Reklama

Przemysł Zbrojeniowy

89 miliardów dolarów na okręty dla Australii

Australijski okręt patrolowy typu Armidale HMAS „Albany” (ACPB 86) – fot. D.Cox/US Navy
Australijski okręt patrolowy typu Armidale HMAS „Albany” (ACPB 86) – fot. D.Cox/US Navy

Zgodnie z planem opublikowanym przez rząd Australii, państwo to zamierza wydać w ciągu najbliższych dwudziestu lat około 89 miliardów dolarów. Te olbrzymie fundusze  przeznaczone zostaną na kupno okrętów nawodnych i podwodnych..

Na wiadomość w interesujący sposób zareagowały media. W komentarzach dominują opinie, że tak ogromne kwoty przełożą się na znaczny wzrost gospodarczy, pozwolą też na utrzymanie przez kolejne dziesięciolecia kilku tysięcy australijskich miejsc pracy.

Rząd australijski zadeklarował bowiem, że przyszłe okręty będą budowane siłami własnego przemysłu. Dotyczyć ma to przede wszystkim programu fregat przyszłości SEA 5000 i pełnomorskich okrętów patrolowych SEA 1800.

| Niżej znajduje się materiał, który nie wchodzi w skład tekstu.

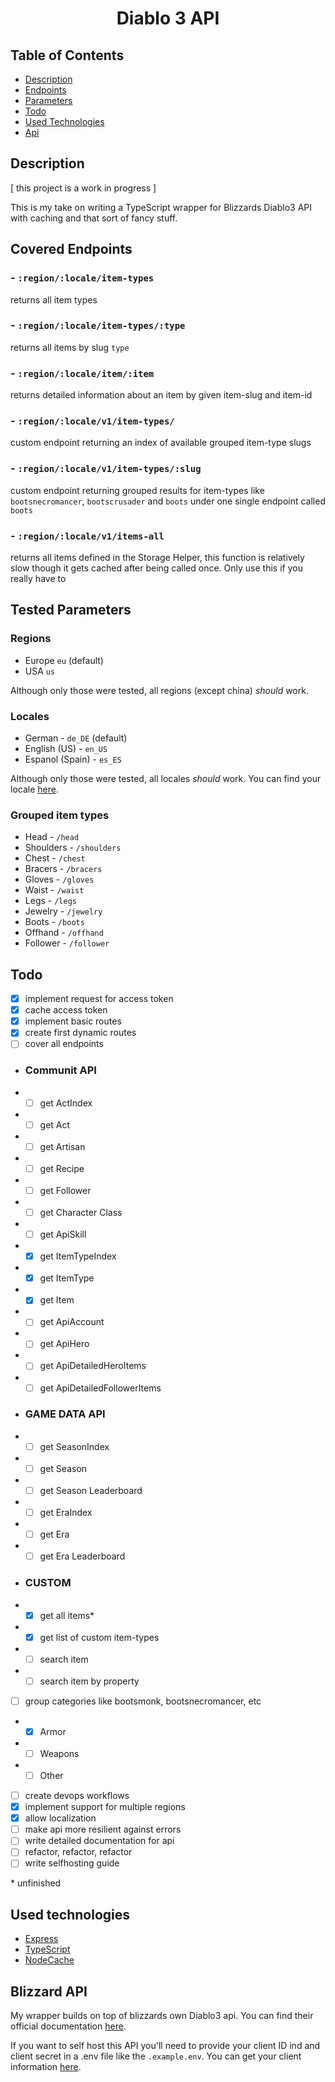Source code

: <div align=center>
  <h1>Diablo 3 API</h1>
</div>

## Table of Contents

- [ Description ](#description)
- [ Endpoints ](#endpoints)
- [ Parameters ](#parameters)
- [ Todo ](#todo)
- [ Used Technologies](#technologies)
- [ Api ](#blizzard)

<a name="description"></a>

## Description

[ this project is a work in progress ]

This is my take on writing a TypeScript wrapper for Blizzards Diablo3 API with caching and that sort of fancy stuff.

<a name="endpoints"></a>

## Covered Endpoints

### - `:region/:locale/item-types`

returns all item types

### - `:region/:locale/item-types/:type`

returns all items by slug `type`

### - `:region/:locale/item/:item`

returns detailed information about an item by given item-slug and item-id

### - `:region/:locale/v1/item-types/`

custom endpoint returning an index of available grouped item-type slugs

### - `:region/:locale/v1/item-types/:slug`

custom endpoint returning grouped results for item-types like `bootsnecromancer`, `bootscrusader` and `boots` under one single endpoint called `boots`

### - `:region/:locale/v1/items-all`

returns all items defined in the Storage Helper, this function is relatively slow though it gets cached after being called once. Only use this if you really have to

<a name="parameters">

## Tested Parameters

### Regions

- Europe `eu` (default)
- USA `us`

Although only those were tested, all regions (except china) _should_ work.

### Locales

- German - `de_DE` (default)
- English (US) - `en_US`
- Espanol (Spain) - `es_ES`

Although only those were tested, all locales _should_ work.
You can find your locale [here](https://saimana.com/list-of-country-locale-code/).

### Grouped item types

- Head - `/head`
- Shoulders - `/shoulders`
- Chest - `/chest`
- Bracers - `/bracers`
- Gloves - `/gloves`
- Waist - `/waist`
- Legs - `/legs`
- Jewelry - `/jewelry`
- Boots - `/boots`
- Offhand - `/offhand`
- Follower - `/follower`

<a name="todo"></a>

## Todo

- [x] implement request for access token
- [x] cache access token
- [x] implement basic routes
- [x] create first dynamic routes
- [ ] cover all endpoints
- ### Communit API
- - [ ] get ActIndex
- - [ ] get Act
- - [ ] get Artisan
- - [ ] get Recipe
- - [ ] get Follower
- - [ ] get Character Class
- - [ ] get ApiSkill
- - [x] get ItemTypeIndex
- - [x] get ItemType
- - [x] get Item
- - [ ] get ApiAccount
- - [ ] get ApiHero
- - [ ] get ApiDetailedHeroItems
- - [ ] get ApiDetailedFollowerItems
- ### GAME DATA API
- - [ ] get SeasonIndex
- - [ ] get Season
- - [ ] get Season Leaderboard
- - [ ] get EraIndex
- - [ ] get Era
- - [ ] get Era Leaderboard
- ### CUSTOM
- - [x] get all items\*
- - [x] get list of custom item-types
- - [ ] search item
- - [ ] search item by property
- [ ] group categories like bootsmonk, bootsnecromancer, etc
- - [x] Armor
- - [ ] Weapons
- - [ ] Other
- [ ] create devops workflows
- [x] implement support for multiple regions
- [x] allow localization
- [ ] make api more resilient against errors
- [ ] write detailed documentation for api
- [ ] refactor, refactor, refactor
- [ ] write selfhosting guide

\* unfinished

<a name="technologies"></a>

## Used technologies

- [Express](https://expressjs.com/de/)
- [TypeScript](https://www.typescriptlang.org/)
- [NodeCache](https://www.npmjs.com/package/node-cache)

<a name="blizzard"></a>

## Blizzard API

My wrapper builds on top of blizzards own Diablo3 api. You can find their official documentation [here](https://develop.battle.net/documentation/diablo-3/).

If you want to self host this API you'll need to provide your client ID ind and client secret in a .env file like the `.example.env`.
You can get your client information [here](https://develop.battle.net/access/clients).
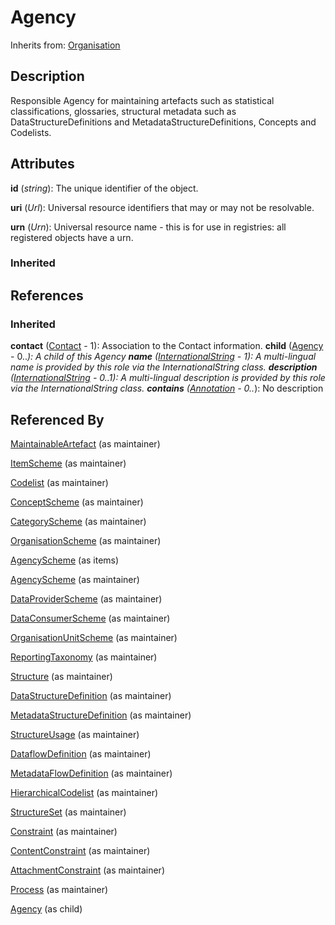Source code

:
# Agency

Inherits from: [Organisation](Organisation.md)



## Description

Responsible Agency for maintaining artefacts such as statistical classifications, glossaries, structural metadata such as DataStructureDefinitions and MetadataStructureDefinitions, Concepts and Codelists.


## Attributes

**id** (*string*): The unique identifier of the object.

**uri** (*Url*): Universal resource identifiers that may or may not be resolvable.

**urn** (*Urn*): Universal resource name - this is for use in registries: all registered objects have a urn.

### Inherited



## References

### Inherited

**contact** ([Contact](Contact.md) - 1): Association to the Contact information.
**child** ([Agency](Agency.md) - 0..*): A child of this Agency
**name** ([InternationalString](../Base/InternationalString.md) - 1): A multi-lingual name is provided by this role via the InternationalString class.
**description** ([InternationalString](../Base/InternationalString.md) - 0..1): A multi-lingual description is provided by this role via the InternationalString class.
**contains** ([Annotation](../Base/Annotation.md) - 0..*): No description


## Referenced By

[MaintainableArtefact](../Base/MaintainableArtefact.md) (as maintainer)

[ItemScheme](../Base/ItemScheme.md) (as maintainer)

[Codelist](../Codelists/Codelist.md) (as maintainer)

[ConceptScheme](../ConceptSchemes/ConceptScheme.md) (as maintainer)

[CategoryScheme](../CategorySchemes/CategoryScheme.md) (as maintainer)

[OrganisationScheme](OrganisationScheme.md) (as maintainer)

[AgencyScheme](AgencyScheme.md) (as items)

[AgencyScheme](AgencyScheme.md) (as maintainer)

[DataProviderScheme](DataProviderScheme.md) (as maintainer)

[DataConsumerScheme](DataConsumerScheme.md) (as maintainer)

[OrganisationUnitScheme](OrganisationUnitScheme.md) (as maintainer)

[ReportingTaxonomy](../ReportingTaxonomies/ReportingTaxonomy.md) (as maintainer)

[Structure](../Base/Structure.md) (as maintainer)

[DataStructureDefinition](../DataStructureDefinitions/DataStructureDefinition.md) (as maintainer)

[MetadataStructureDefinition](../MetadataStructureDefinitions/MetadataStructureDefinition.md) (as maintainer)

[StructureUsage](../Base/StructureUsage.md) (as maintainer)

[DataflowDefinition](../DataStructureDefinitions/DataflowDefinition.md) (as maintainer)

[MetadataFlowDefinition](../MetadataStructureDefinitions/MetadataFlowDefinition.md) (as maintainer)

[HierarchicalCodelist](../HierarchicalCodelists/HierarchicalCodelist.md) (as maintainer)

[StructureSet](../StructureMaps/StructureSet.md) (as maintainer)

[Constraint](../Constraints/Constraint.md) (as maintainer)

[ContentConstraint](../Constraints/ContentConstraint.md) (as maintainer)

[AttachmentConstraint](../Constraints/AttachmentConstraint.md) (as maintainer)

[Process](../Process/Process.md) (as maintainer)

[Agency](Agency.md) (as child)


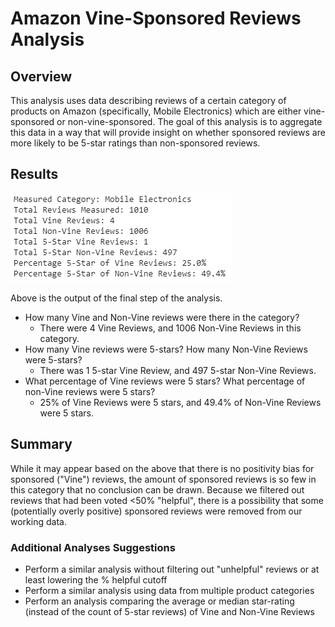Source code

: # Amazon Vine-Sponsored Reviews Analysis
## Overview
This analysis uses data describing reviews of a certain category of products on Amazon (specifically, Mobile Electronics) which are either vine-sponsored or non-vine-sponsored. The goal of this analysis is to aggregate this data in a way that will provide insight on whether sponsored reviews are more likely to be 5-star ratings than non-sponsored reviews.

## Results
![](Resources/Results.png)

Above is the output of the final step of the analysis. 

* How many Vine and Non-Vine reviews were there in the category?
    * There were 4 Vine Reviews, and 1006 Non-Vine Reviews in this category.
* How many Vine reviews were 5-stars? How many Non-Vine Reviews were 5-stars?
    * There was 1 5-star Vine Review, and 497 5-star Non-Vine Reviews.
* What percentage of Vine reviews were 5 stars? What percentage of non-Vine reviews were 5 stars?
    * 25% of Vine Reviews were 5 stars, and 49.4% of Non-Vine Reviews were 5 stars.

## Summary
While it may appear based on the above that there is no positivity bias for sponsored ("Vine") reviews, the amount of sponsored reviews is so few in this category that no conclusion can be drawn. Because we filtered out reviews that had been voted <50% "helpful", there is a possibility that some (potentially overly positive) sponsored reviews were removed from our working data. 

### Additional Analyses Suggestions
* Perform a similar analysis without filtering out "unhelpful" reviews or at least lowering the % helpful cutoff
* Perform a similar analysis using data from multiple product categories
* Perform an analysis comparing the average or median star-rating (instead of the count of 5-star reviews) of Vine and Non-Vine Reviews 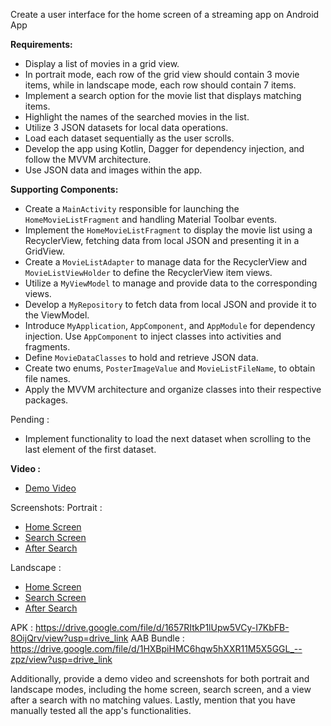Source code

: Create a user interface for the home screen of a streaming app on Android App

**Requirements:**

- Display a list of movies in a grid view.
- In portrait mode, each row of the grid view should contain 3 movie items, while in landscape mode, each row should contain 7 items.
- Implement a search option for the movie list that displays matching items.
- Highlight the names of the searched movies in the list.
- Utilize 3 JSON datasets for local data operations.
- Load each dataset sequentially as the user scrolls.
- Develop the app using Kotlin, Dagger for dependency injection, and follow the MVVM architecture.
- Use JSON data and images within the app.

**Supporting Components:**
- Create a `MainActivity` responsible for launching the `HomeMovieListFragment` and handling Material Toolbar events.
- Implement the `HomeMovieListFragment` to display the movie list using a RecyclerView, fetching data from local JSON and presenting it in a GridView.
- Create a `MovieListAdapter` to manage data for the RecyclerView and `MovieListViewHolder` to define the RecyclerView item views.
- Utilize a `MyViewModel` to manage and provide data to the corresponding views.
- Develop a `MyRepository` to fetch data from local JSON and provide it to the ViewModel.
- Introduce `MyApplication`, `AppComponent`, and `AppModule` for dependency injection. Use `AppComponent` to inject classes into activities and fragments.
- Define `MovieDataClasses` to hold and retrieve JSON data.
- Create two enums, `PosterImageValue` and `MovieListFileName`, to obtain file names.
- Apply the MVVM architecture and organize classes into their respective packages.

Pending :
- Implement functionality to load the next dataset when scrolling to the last element of the first dataset.

**Video :**
- [Demo Video](https://drive.google.com/file/d/18t9movThL8QonZXDhf7JCxtPB_AajK7Q/view?usp=drive_link)

Screenshots:
Portrait :
- [Home Screen](https://drive.google.com/file/d/1Nm2BFBfSmYzqTMKE4jLqKUBKhcsntfS6/view?usp=drive_link)
- [Search Screen](https://drive.google.com/file/d/18KAYTKsL9DzBDWA2R8nyXpjSbaluS_fV/view?usp=drive_link)
- [After Search](https://drive.google.com/file/d/1N__6oAAfPDfd4MoAUsSKVQmf-X4oRose/view?usp=drive_link) 

Landscape :
- [Home Screen](https://drive.google.com/file/d/1OFT1POj-ecWR2wjlwA_qbk19CuoBhhqm/view?usp=drive_link)
- [Search Screen](https://drive.google.com/file/d/1mEmRnczphQm8qKEljBuqYQb9wAbU-SAY/view?usp=drive_link)
- [After Search](https://drive.google.com/file/d/1yWhZbu2mQ1_0IIrWQ-zE9sVz06vJb5YZ/view?usp=drive_link)

APK : https://drive.google.com/file/d/1657RItkP1lUpw5VCy-I7KbFB-8OijQrv/view?usp=drive_link
AAB Bundle : https://drive.google.com/file/d/1HXBpiHMC6hqw5hXXR11M5X5GGL_--zpz/view?usp=drive_link

Additionally, provide a demo video and screenshots for both portrait and landscape modes, including the home screen, search screen, and a view after a search with no matching values. Lastly, mention that you have manually tested all the app's functionalities.

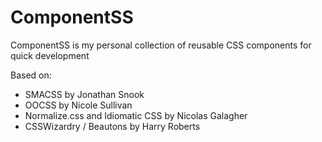 ComponentSS
===========

ComponentSS is my personal collection of reusable CSS components for quick development

Based on:
- SMACSS by Jonathan Snook
- OOCSS by Nicole Sullivan
- Normalize.css and Idiomatic CSS by Nicolas Galagher
- CSSWizardry / Beautons by Harry Roberts
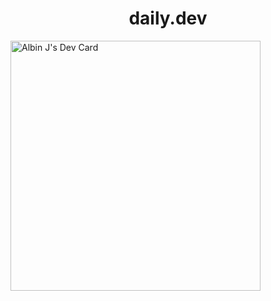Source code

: <h1 align="center">daily.dev</h1>


<a href="https://app.daily.dev/codewithalbin"><img src="https://api.daily.dev/devcards/252a35a2bf62407c864e829ee8f11cc7.png?r=hzd" width="400" alt="Albin J's Dev Card"/></a>
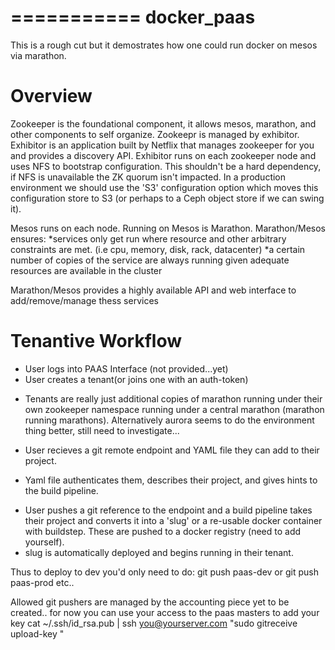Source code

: ===========
docker_paas
===========

This is a rough cut but it demostrates how one could run docker on mesos via marathon.  

Overview
========

Zookeeper is the foundational component, it allows mesos, marathon, and
other components to self organize.  Zookeepr is managed by exhibitor.
Exhibitor is an application built by Netflix that manages zookeeper for you and provides a discovery API.
Exhibitor runs on each zookeeper node and uses NFS to bootstrap
configuration.  This shouldn't be a hard
dependency, if NFS is unavailable the ZK quorum isn't impacted.   In
a production environment we should use the 'S3' configuration option which moves this
configuration store to S3 (or perhaps to a Ceph object store
if we can swing it).  

Mesos runs on each node.  Running on Mesos is Marathon.  Marathon/Mesos ensures:
*services only get run where resource and other arbitrary constraints
are met.  (i.e cpu, memory, disk, rack, datacenter)
*a certain number of copies of the service are always running given
adequate resources are available in the cluster

Marathon/Mesos provides a highly available API and web interface to
add/remove/manage thess services


Tenantive Workflow
==================
- User logs into PAAS Interface (not provided...yet)
- User creates a tenant(or joins one with an auth-token) 
* Tenants are really just additional copies of marathon running under
their own zookeeper namespace running under a central marathon (marathon
running marathons).  Alternatively aurora seems to do the environment
thing better, still need to investigate...

- User recieves a git remote endpoint and YAML file they can add to their project.
* Yaml file authenticates them, describes their project, and gives
hints to the build pipeline.
- User pushes a git reference to the endpoint and a build pipeline takes
their project and converts it into a 'slug' or a re-usable docker
container with buildstep.   These are pushed to a docker registry (need
to add yourself).
- slug is automatically deployed and begins running in their tenant.

Thus to deploy to dev you'd only need to do:
git push paas-dev
or
git push paas-prod
etc..

Allowed git pushers are managed by the accounting piece yet to be
created.. for now you can use your access to the paas masters to add
your key
 cat ~/.ssh/id_rsa.pub | ssh you@yourserver.com "sudo gitreceive
upload-key <username>"
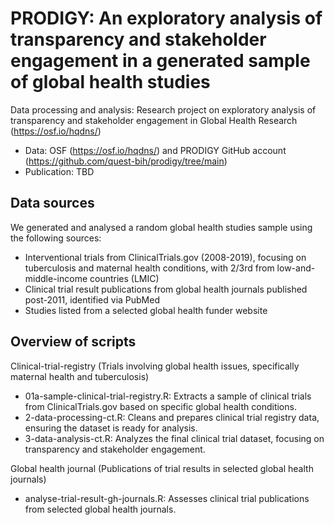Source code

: # PRODIGY: An exploratory analysis of transparency and stakeholder engagement in a generated sample of global health studies
Data processing and analysis: Research project on exploratory analysis of transparency and stakeholder engagement in Global Health Research (https://osf.io/hqdns/)
- Data: OSF (https://osf.io/hqdns/) and PRODIGY GitHub account (https://github.com/quest-bih/prodigy/tree/main)
- Publication: TBD

## Data sources
We generated and analysed a random global health studies sample using the following sources: 
- Interventional trials from ClinicalTrials.gov (2008-2019), focusing on tuberculosis and maternal health conditions, with 2/3rd from low-and-middle-income countries (LMIC)
- Clinical trial result publications from global health journals published post-2011, identified via PubMed
- Studies listed from a selected global health funder website

##  Overview of scripts
Clinical-trial-registry (Trials involving global health issues, specifically maternal health and tuberculosis)
- 01a-sample-clinical-trial-registry.R: Extracts a sample of clinical trials from ClinicalTrials.gov based on specific global health conditions.
- 2-data-processing-ct.R: Cleans and prepares clinical trial registry data, ensuring the dataset is ready for analysis.
- 3-data-analysis-ct.R: Analyzes the final clinical trial dataset, focusing on transparency and stakeholder engagement.

Global health journal (Publications of trial results in selected global health journals)
- analyse-trial-result-gh-journals.R: Assesses clinical trial publications from selected global health journals.

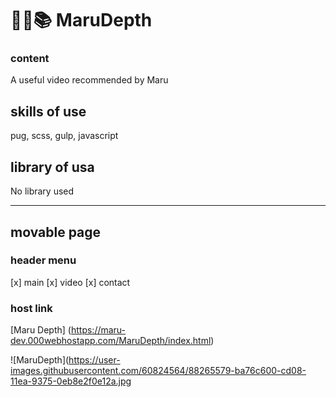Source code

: # 👨‍💻📚 MaruDepth

### content
A useful video recommended by Maru
 
## skills of use
pug, scss, gulp, javascript

## library of usa
No library used

---
## movable page

### header menu
[x] main
[x] video
[x] contact

### host link
[Maru Depth] (https://maru-dev.000webhostapp.com/MaruDepth/index.html)

![MaruDepth](https://user-images.githubusercontent.com/60824564/88265579-ba76c600-cd08-11ea-9375-0eb8e2f0e12a.jpg
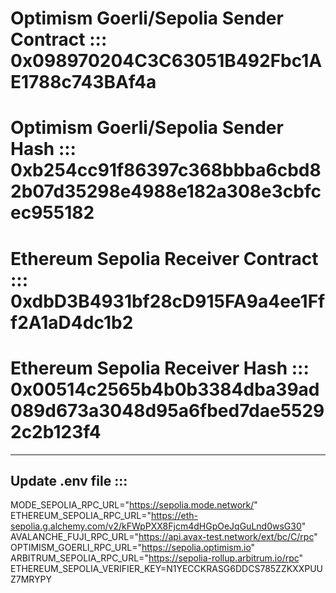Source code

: # Optimism Goerli/Sepolia Sender Contract ::: 0x098970204C3C63051B492Fbc1AE1788c743BAf4a 
# Optimism Goerli/Sepolia Sender Hash ::: 0xb254cc91f86397c368bbba6cbd82b07d35298e4988e182a308e3cbfcec955182 

# Ethereum Sepolia Receiver Contract ::: 0xdbD3B4931bf28cD915FA9a4ee1Fff2A1aD4dc1b2 
# Ethereum Sepolia Receiver Hash ::: 0x00514c2565b4b0b3384dba39ad089d673a3048d95a6fbed7dae55292c2b123f4 

---

## Update .env file ::: 

MODE_SEPOLIA_RPC_URL="https://sepolia.mode.network/"  
ETHEREUM_SEPOLIA_RPC_URL="https://eth-sepolia.g.alchemy.com/v2/kFWpPXX8Fjcm4dHGpOeJqGuLnd0wsG30"   
AVALANCHE_FUJI_RPC_URL="https://api.avax-test.network/ext/bc/C/rpc"  
OPTIMISM_GOERLI_RPC_URL="https://sepolia.optimism.io"  
ARBITRUM_SEPOLIA_RPC_URL="https://sepolia-rollup.arbitrum.io/rpc"  
ETHEREUM_SEPOLIA_VERIFIER_KEY=N1YECCKRASG6DDCS785ZZKXXPUUZ7MRYPY  

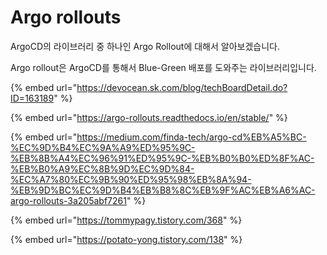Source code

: # Argo rollouts

ArgoCD의 라이브러리 중 하나인 Argo Rollout에 대해서 알아보겠습니다.

Argo rollout은 ArgoCD를 통해서 Blue-Green 배포를 도와주는 라이브러리입니다.







{% embed url="https://devocean.sk.com/blog/techBoardDetail.do?ID=163189" %}

{% embed url="https://argo-rollouts.readthedocs.io/en/stable/" %}

{% embed url="https://medium.com/finda-tech/argo-cd%EB%A5%BC-%EC%9D%B4%EC%9A%A9%ED%95%9C-%EB%8B%A4%EC%96%91%ED%95%9C-%EB%B0%B0%ED%8F%AC-%EB%B0%A9%EC%8B%9D%EC%9D%84-%EC%A7%80%EC%9B%90%ED%95%98%EB%8A%94-%EB%9D%BC%EC%9D%B4%EB%B8%8C%EB%9F%AC%EB%A6%AC-argo-rollouts-3a205abf7261" %}

{% embed url="https://tommypagy.tistory.com/368" %}

{% embed url="https://potato-yong.tistory.com/138" %}

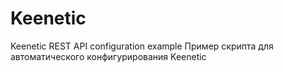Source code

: # Keenetic
Keenetic REST API configuration example
Пример скрипта для автоматического конфигурирования Keenetic 
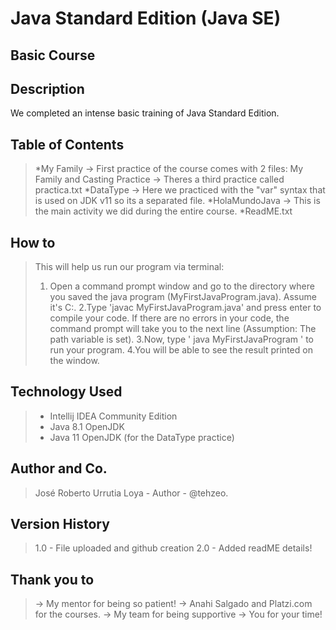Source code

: # Java Standard Edition (Java SE)
## Basic Course

## Description
We completed an intense basic training of Java Standard Edition. 

## Table of Contents
> *My Family
>   -> First practice of the course comes with 2 files: My Family and Casting Practice
>   -> Theres a third practice called practica.txt
> *DataType
>   -> Here we practiced with the "var" syntax that is used on JDK v11 so its a separated file. 
>  *HolaMundoJava
>   -> This is the main activity we did during the entire course. 
> *ReadME.txt

## How to
> This will help us run our program via terminal:
>   1. Open a command prompt window and go to the directory where you saved the java program (MyFirstJavaProgram.java). Assume it's C:\.
    2.Type 'javac MyFirstJavaProgram.java' and press enter to compile your code. If there are no errors in your code, the command prompt will take you to the next line      (Assumption: The path variable is set).
    3.Now, type ' java MyFirstJavaProgram ' to run your program.
    4.You will be able to see the result printed on the window.

## Technology Used
> * Intellij IDEA Community Edition
> * Java 8.1 OpenJDK
> * Java 11 OpenJDK (for the DataType practice)

## Author and Co.
> José Roberto Urrutia Loya - Author - @tehzeo.
 
## Version History
> 1.0 - File uploaded and github creation
> 2.0 - Added readME details! 

## Thank you to
> -> My mentor for being so patient!
> -> Anahi Salgado and Platzi.com for the courses.
> -> My team for being supportive
> -> You for your time! 
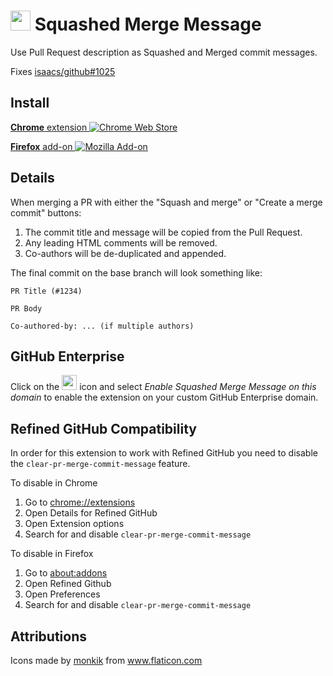 # <img src="squash.svg" width="32" height="32"> Squashed Merge Message

Use Pull Request description as Squashed and Merged commit messages.

Fixes [isaacs/github#1025](https://github.com/isaacs/github/issues/1025)

## Install

[**Chrome** extension ![Chrome Web Store](https://img.shields.io/chrome-web-store/v/kgabfelbdpeifcemndligpdfddhbbmfm.svg?label=%20)](https://chrome.google.com/webstore/detail/kgabfelbdpeifcemndligpdfddhbbmfm/)

[**Firefox** add-on ![Mozilla Add-on](https://img.shields.io/amo/v/squashed-merge-message.svg?label=%20)](https://addons.mozilla.org/en-US/firefox/addon/squashed-merge-message/)

## Details

When merging a PR with either the "Squash and merge" or "Create a merge commit" buttons:

1. The commit title and message will be copied from the Pull Request.
2. Any leading HTML comments will be removed.
3. Co-authors will be de-duplicated and appended.

The final commit on the base branch will look something like:

    PR Title (#1234)

    PR Body

    Co-authored-by: ... (if multiple authors)

## GitHub Enterprise

Click on the <img src="squash.svg" width="24" height="24"> icon and select
*Enable Squashed Merge Message on this domain* to enable the extension on your
custom GitHub Enterprise domain.

## Refined GitHub Compatibility

In order for this extension to work with Refined GitHub you need to disable the
`clear-pr-merge-commit-message` feature.

To disable in Chrome

1. Go to [chrome://extensions](chrome://extensions)
2. Open Details for Refined GitHub
3. Open Extension options
4. Search for and disable `clear-pr-merge-commit-message`

To disable in Firefox

1. Go to [about:addons](about:addons)
2. Open Refined Github
3. Open Preferences
4. Search for and disable `clear-pr-merge-commit-message`

## Attributions
Icons made by <a href="https://www.flaticon.com/authors/monkik" title="monkik">monkik</a> from <a href="https://www.flaticon.com/" title="Flaticon"> www.flaticon.com</a>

Rząd Australii potwierdził też przyśpieszenie prac nad nowymi fregatami SEA 5000, które w przyszłości mają zastąpić okręty typu ANZAC. Ich budowa ma się rozpocząć w 2020 r., a więc trzy lata wcześniej niż przewidywano w planie DCP (Defence Capability Plan). Samo postępowanie ma się zacząć jeszcze w październiku br.

Przyśpieszony o dwa lata ma być również program okrętów patrolowych SEA 1180, mających zastąpić obecnie wykorzystywane patrolowce typu Armidale. Według obecnych planów ich budowa ma się rozpocząć już w 2018 r.

Jak podkreślają Australijczycy, realizacja tylko tych dwóch programów  zapobiegnie w najbliższym czasie zwolnieniom ponad 1000 pracowników. Natomiast docelowo sam program budowy i obsługi okrętów nawodnych zabezpieczy 2500 miejsc pracy na co najmniej kilkanaście lat.

Sytuację dodatkowo poprawi jeszcze program okrętów podwodnych, które również mają być budowane w australijskich stoczniach.